(Saved data entries)
■ ■ ■

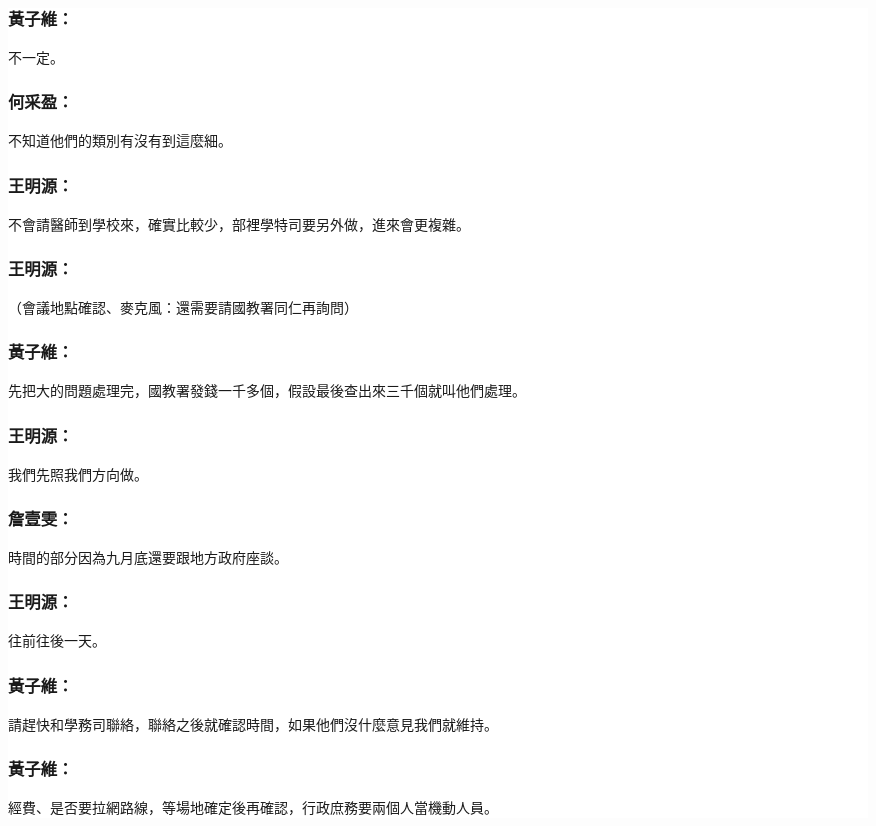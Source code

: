 ### 黃子維：
不一定。

### 何采盈：
不知道他們的類別有沒有到這麼細。

### 王明源：
不會請醫師到學校來，確實比較少，部裡學特司要另外做，進來會更複雜。

### 王明源：
（會議地點確認、麥克風：還需要請國教署同仁再詢問）

### 黃子維：
先把大的問題處理完，國教署發錢一千多個，假設最後查出來三千個就叫他們處理。

### 王明源：
我們先照我們方向做。

### 詹壹雯：
時間的部分因為九月底還要跟地方政府座談。

### 王明源：
往前往後一天。

### 黃子維：
請趕快和學務司聯絡，聯絡之後就確認時間，如果他們沒什麼意見我們就維持。

### 黃子維：
經費、是否要拉網路線，等場地確定後再確認，行政庶務要兩個人當機動人員。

■ ■ ■

Once the pictures are set aside, the remaining data must be transcribed exactly.

Source code

: ### 黃子維：
不一定。

### 何采盈：
不知道他們的類別有沒有到這麼細。

### 王明源：
不會請醫師到學校來，確實比較少，部裡學特司要另外做，進來會更複雜。

### 王明源：
（會議地點確認、麥克風：還需要請國教署同仁再詢問）

### 黃子維：
先把大的問題處理完，國教署發錢一千多個，假設最後查出來三千個就叫他們處理。

### 王明源：
我們先照我們方向做。

### 詹壹雯：
時間的部分因為九月底還要跟地方政府座談。

### 王明源：
往前往後一天。

### 黃子維：
請趕快和學務司聯絡，聯絡之後就確認時間，如果他們沒什麼意見我們就維持。

### 黃子維：
經費、是否要拉網路線，等場地確定後再確認，行政庶務要兩個人當機動人員。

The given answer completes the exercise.